When I input a day, the resulting page only displays the title and '[]' and I can't seem to get it to return the list of Resto objects. What is displaying the square brackets, and how do I go about fixing it to display the results of the search?
The code is below- my apologies if I neglected to include any relevant bits.
my forms.py:
from django import forms
from .models import Resto
class RestoSearch(forms.ModelForm):
class Meta:
model = Resto
fields = ('title', 'description', 'opening_hour', 'closing_hour')
models.py:
from django.db import models
class Resto(models.Model):
title = models.CharField(max_length=300)
description = models.TextField()
opening_hour = models.TimeField(auto_now=False, auto_now_add=False, null=True)
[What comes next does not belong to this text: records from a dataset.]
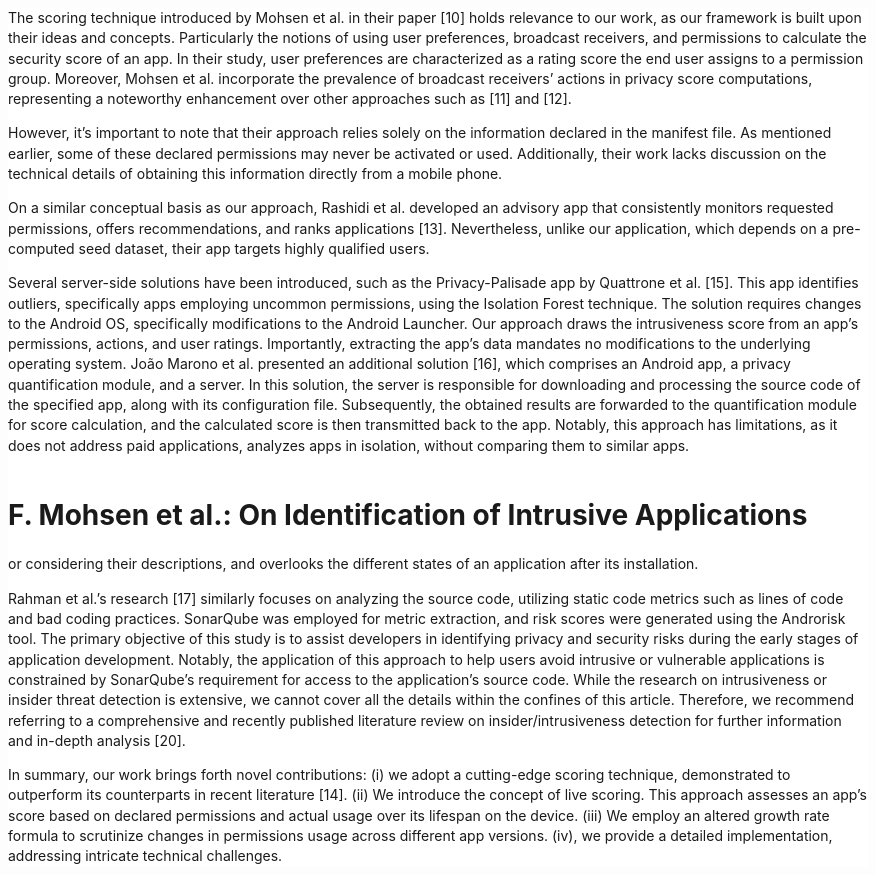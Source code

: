 The scoring technique introduced by Mohsen et al. in their paper [10] holds relevance to our work, as our framework is built upon their ideas and concepts. Particularly the notions of using user preferences, broadcast receivers, and permissions to calculate the security score of an app. In their study, user preferences are characterized as a rating score the end user assigns to a permission group. Moreover, Mohsen et al. incorporate the prevalence of broadcast receivers’ actions in privacy score computations, representing a noteworthy enhancement over other approaches such as [11] and [12].

However, it’s important to note that their approach relies solely on the information declared in the manifest file. As mentioned earlier, some of these declared permissions may never be activated or used. Additionally, their work lacks discussion on the technical details of obtaining this information directly from a mobile phone.

On a similar conceptual basis as our approach, Rashidi et al. developed an advisory app that consistently monitors requested permissions, offers recommendations, and ranks applications [13]. Nevertheless, unlike our application, which depends on a pre-computed seed dataset, their app targets highly qualified users.

Several server-side solutions have been introduced, such as the Privacy-Palisade app by Quattrone et al. [15]. This app identifies outliers, specifically apps employing uncommon permissions, using the Isolation Forest technique. The solution requires changes to the Android OS, specifically modifications to the Android Launcher. Our approach draws the intrusiveness score from an app’s permissions, actions, and user ratings. Importantly, extracting the app’s data mandates no modifications to the underlying operating system. João Marono et al. presented an additional solution [16], which comprises an Android app, a privacy quantification module, and a server. In this solution, the server is responsible for downloading and processing the source code of the specified app, along with its configuration file. Subsequently, the obtained results are forwarded to the quantification module for score calculation, and the calculated score is then transmitted back to the app. Notably, this approach has limitations, as it does not address paid applications, analyzes apps in isolation, without comparing them to similar apps.

# F. Mohsen et al.: On Identification of Intrusive Applications

or considering their descriptions, and overlooks the different states of an application after its installation.

Rahman et al.’s research [17] similarly focuses on analyzing the source code, utilizing static code metrics such as lines of code and bad coding practices. SonarQube was employed for metric extraction, and risk scores were generated using the Androrisk tool. The primary objective of this study is to assist developers in identifying privacy and security risks during the early stages of application development. Notably, the application of this approach to help users avoid intrusive or vulnerable applications is constrained by SonarQube’s requirement for access to the application’s source code. While the research on intrusiveness or insider threat detection is extensive, we cannot cover all the details within the confines of this article. Therefore, we recommend referring to a comprehensive and recently published literature review on insider/intrusiveness detection for further information and in-depth analysis [20].

In summary, our work brings forth novel contributions: (i) we adopt a cutting-edge scoring technique, demonstrated to outperform its counterparts in recent literature [14]. (ii) We introduce the concept of live scoring. This approach assesses an app’s score based on declared permissions and actual usage over its lifespan on the device. (iii) We employ an altered growth rate formula to scrutinize changes in permissions usage across different app versions. (iv), we provide a detailed implementation, addressing intricate technical challenges.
closing_hour = models.TimeField(auto_now=False, auto_now_add=False, null=True)
days_open = models.TextField(blank=True)
views.py:
from django.shortcuts import render
from django.http import Http404
from django.shortcuts import HttpResponse
from belize.models import Resto
from django.core.exceptions import *
from .forms import RestoSearch
def index(request):
return render(request, 'form.html')
def search(request):
form = RestoSearch()
if request.method == 'POST':
search_id=request.POST.get('textfield', None)
try:
#I think this is where my problem is
available = Resto.objects.filter(days_open = search_id)
html = ("<H1>Hello</H1>", available)
return HttpResponse(html)
except Resto.DoesNotExist:
return HttpResponse("Please try another day")
else:
return render(request, 'belize/form.html')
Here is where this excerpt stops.